If they fail to eradicate polio in Afghanistan and Pakistan, WHO modelling suggests there could be a “global resurgence” resulting in some 200,000 new cases of polio each year within 10 years. Until this is done, McInally said, polio is only a “plane-ride away”. Imported polioviruses caused alarm in 2022 when an unvaccinated adult in New York was paralysed by the disease, and poliovirus was detected in sewage in London.

But McInally is hopeful, in part because of the programme’s success in India – 27 March will mark the country’s 10-year anniversary since it became officially polio-free. There are some parallelswith rural India which give him hope. “Many people said ‘you will never get rid of polio from India’…and it was done.”

Immunisations have been stepped up in Afghanistan and Pakistan; with the programme extending its target age for immunising children from under five to under 10, said O’Leary, and synchronising on both sides of the border.

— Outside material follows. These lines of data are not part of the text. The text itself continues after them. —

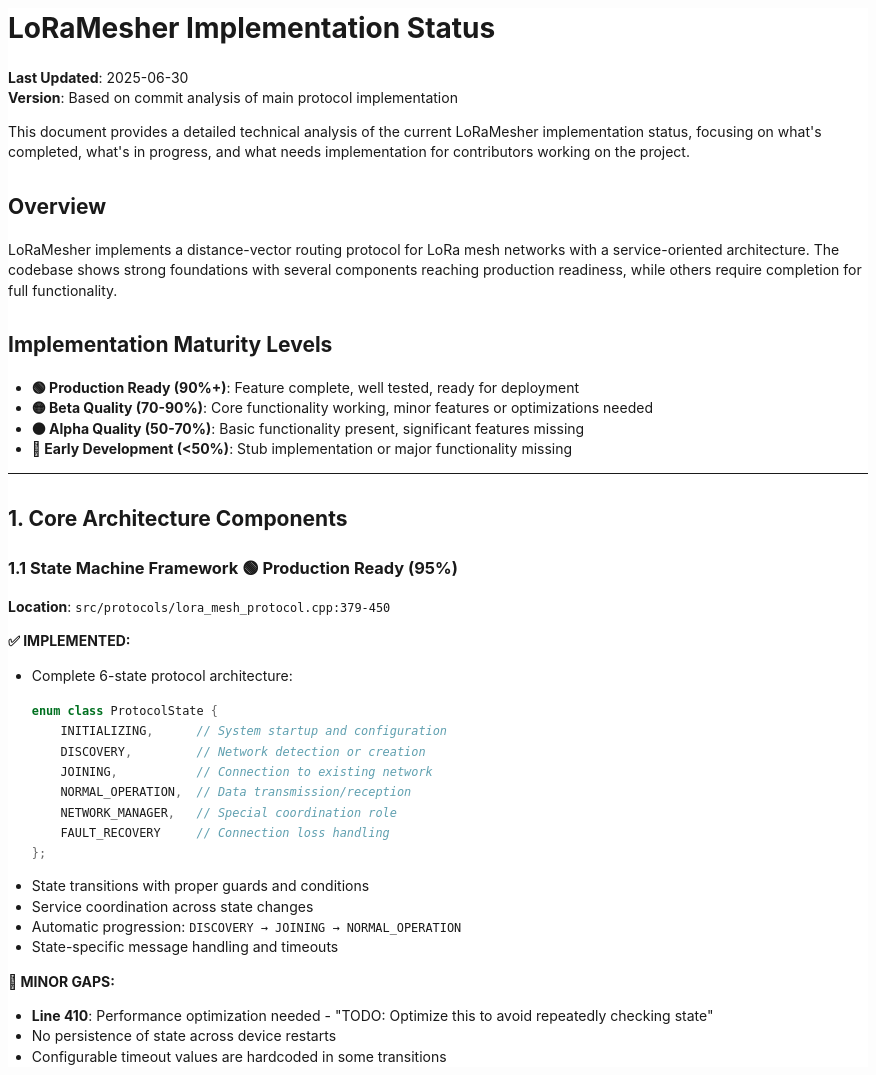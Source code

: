 # LoRaMesher Implementation Status

**Last Updated**: 2025-06-30  
**Version**: Based on commit analysis of main protocol implementation

This document provides a detailed technical analysis of the current LoRaMesher implementation status, focusing on what's completed, what's in progress, and what needs implementation for contributors working on the project.

## Overview

LoRaMesher implements a distance-vector routing protocol for LoRa mesh networks with a service-oriented architecture. The codebase shows strong foundations with several components reaching production readiness, while others require completion for full functionality.

## Implementation Maturity Levels

- **🟢 Production Ready (90%+)**: Feature complete, well tested, ready for deployment
- **🟡 Beta Quality (70-90%)**: Core functionality working, minor features or optimizations needed  
- **🟠 Alpha Quality (50-70%)**: Basic functionality present, significant features missing
- **🔴 Early Development (<50%)**: Stub implementation or major functionality missing

---

## 1. Core Architecture Components

### 1.1 State Machine Framework 🟢 **Production Ready (95%)**

**Location**: `src/protocols/lora_mesh_protocol.cpp:379-450`

**✅ IMPLEMENTED:**
- Complete 6-state protocol architecture:
  ```cpp
  enum class ProtocolState {
      INITIALIZING,      // System startup and configuration
      DISCOVERY,         // Network detection or creation  
      JOINING,           // Connection to existing network
      NORMAL_OPERATION,  // Data transmission/reception
      NETWORK_MANAGER,   // Special coordination role
      FAULT_RECOVERY     // Connection loss handling
  };
  ```
- State transitions with proper guards and conditions
- Service coordination across state changes
- Automatic progression: `DISCOVERY → JOINING → NORMAL_OPERATION`
- State-specific message handling and timeouts

**🔄 MINOR GAPS:**
- **Line 410**: Performance optimization needed - "TODO: Optimize this to avoid repeatedly checking state"
- No persistence of state across device restarts
- Configurable timeout values are hardcoded in some transitions
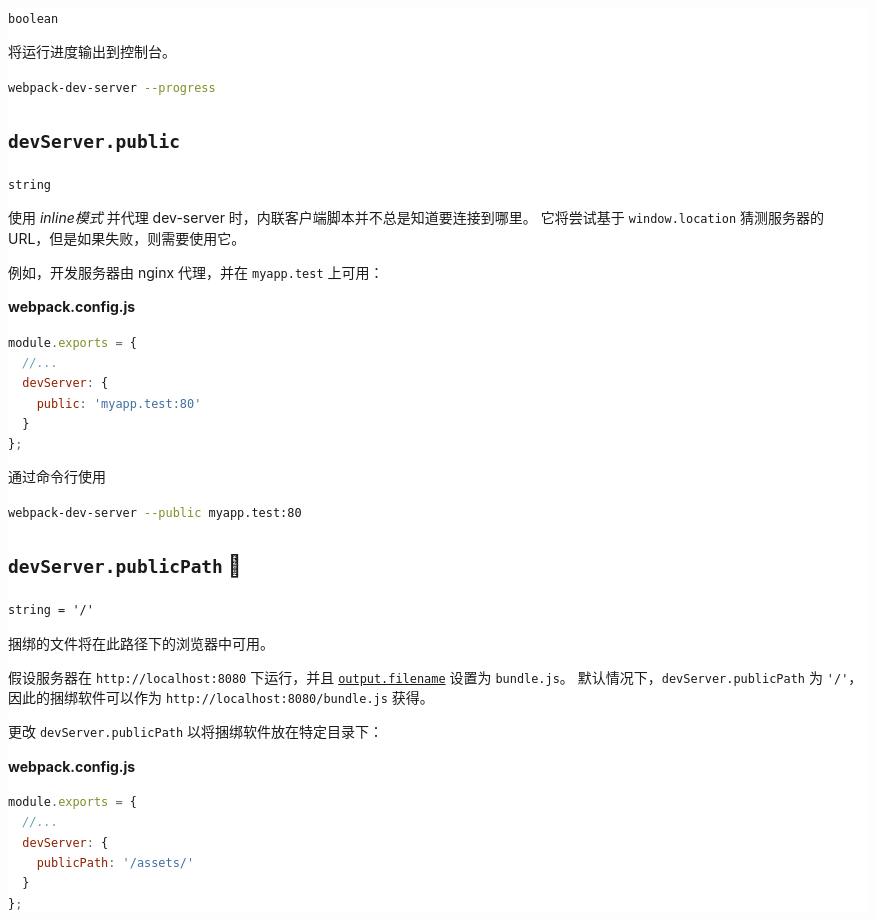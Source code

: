 `boolean`

将运行进度输出到控制台。

```bash
webpack-dev-server --progress
```


## `devServer.public`

`string`

使用 _inline模式_ 并代理 dev-server 时，内联客户端脚本并不总是知道要连接到哪里。 它将尝试基于 `window.location` 猜测服务器的 URL，但是如果失败，则需要使用它。

例如，开发服务器由 nginx 代理，并在 `myapp.test` 上可用：

__webpack.config.js__

```javascript
module.exports = {
  //...
  devServer: {
    public: 'myapp.test:80'
  }
};
```

通过命令行使用

```bash
webpack-dev-server --public myapp.test:80
```


## `devServer.publicPath` 🔑

`string = '/'`

捆绑的文件将在此路径下的浏览器中可用。

假设服务器在 `http://localhost:8080` 下运行，并且 [`output.filename`](/configuration/output/#outputfilename) 设置为 `bundle.js`。 默认情况下，`devServer.publicPath` 为 `'/'`，因此的捆绑软件可以作为 `http://localhost:8080/bundle.js` 获得。

更改 `devServer.publicPath` 以将捆绑软件放在特定目录下：

__webpack.config.js__

```javascript
module.exports = {
  //...
  devServer: {
    publicPath: '/assets/'
  }
};
```
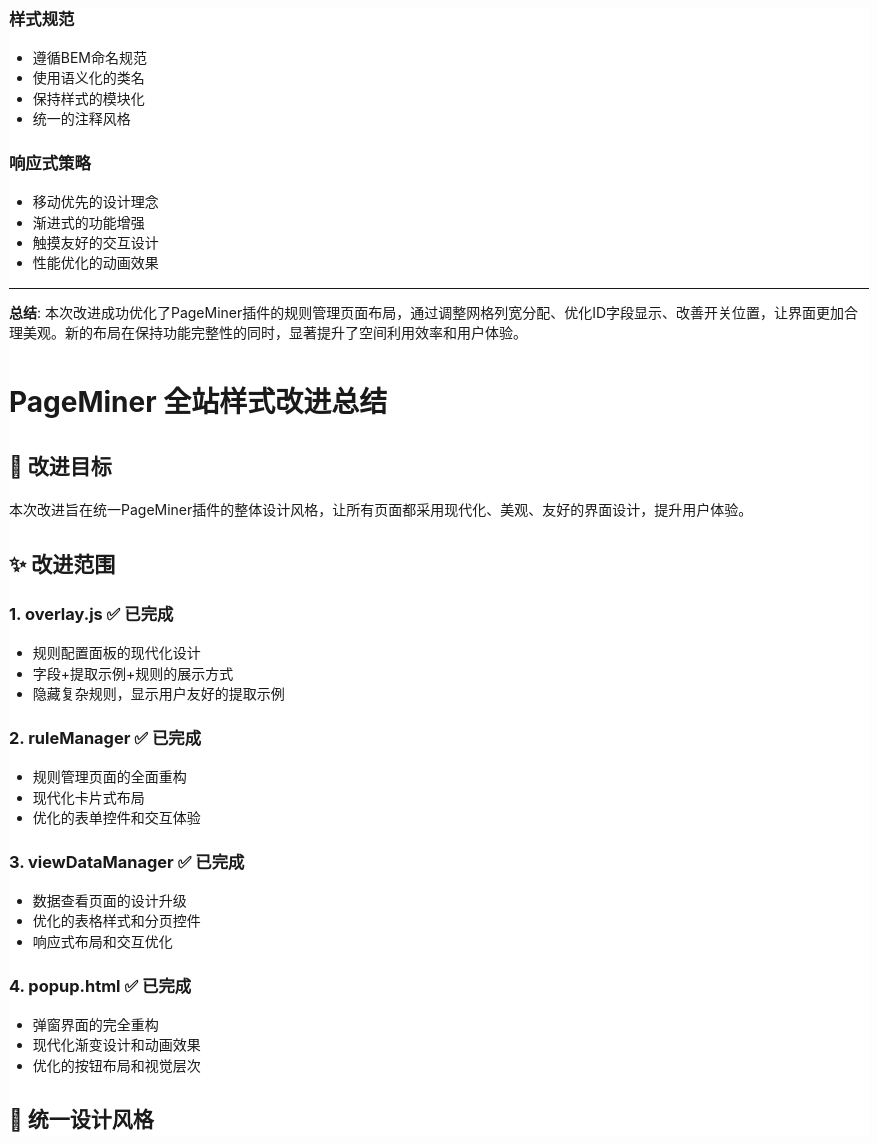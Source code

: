 ### 样式规范
- 遵循BEM命名规范
- 使用语义化的类名
- 保持样式的模块化
- 统一的注释风格

### 响应式策略
- 移动优先的设计理念
- 渐进式的功能增强
- 触摸友好的交互设计
- 性能优化的动画效果

---

**总结**: 本次改进成功优化了PageMiner插件的规则管理页面布局，通过调整网格列宽分配、优化ID字段显示、改善开关位置，让界面更加合理美观。新的布局在保持功能完整性的同时，显著提升了空间利用效率和用户体验。


# PageMiner 全站样式改进总结

## 🎯 改进目标

本次改进旨在统一PageMiner插件的整体设计风格，让所有页面都采用现代化、美观、友好的界面设计，提升用户体验。

## ✨ 改进范围

### 1. **overlay.js** ✅ 已完成
- 规则配置面板的现代化设计
- 字段+提取示例+规则的展示方式
- 隐藏复杂规则，显示用户友好的提取示例

### 2. **ruleManager** ✅ 已完成
- 规则管理页面的全面重构
- 现代化卡片式布局
- 优化的表单控件和交互体验

### 3. **viewDataManager** ✅ 已完成
- 数据查看页面的设计升级
- 优化的表格样式和分页控件
- 响应式布局和交互优化

### 4. **popup.html** ✅ 已完成
- 弹窗界面的完全重构
- 现代化渐变设计和动画效果
- 优化的按钮布局和视觉层次

## 🎨 统一设计风格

Another crucial challenge is “vaccine-derived” poliovirus transmission. This derives from the oral polio vaccine, still used in some regions, which harnesses live but weakened poliovirus.

This would not cause issues of itself, but if immunisation rates are low in a population, the vaccine strain can circulate and genetically change over time, and in rare cases cause paralysis like wild polio.

“Any case is a worry,” said McInally. “But once we can eliminate wild virus then the vaccine-derived cases will clear up relatively quickly.”

O’Leary notes that there were 1,000 cases of polio a day in 125 countries in 1988 when the GPEI started. He likens the polio programme to running a marathon – with a few hundred metres to go. Nonetheless he remained cautious: “Eradication is a zero-sum game. We have to be very clear-eyed – when we look back and everything is zero, then we can say it’s great.”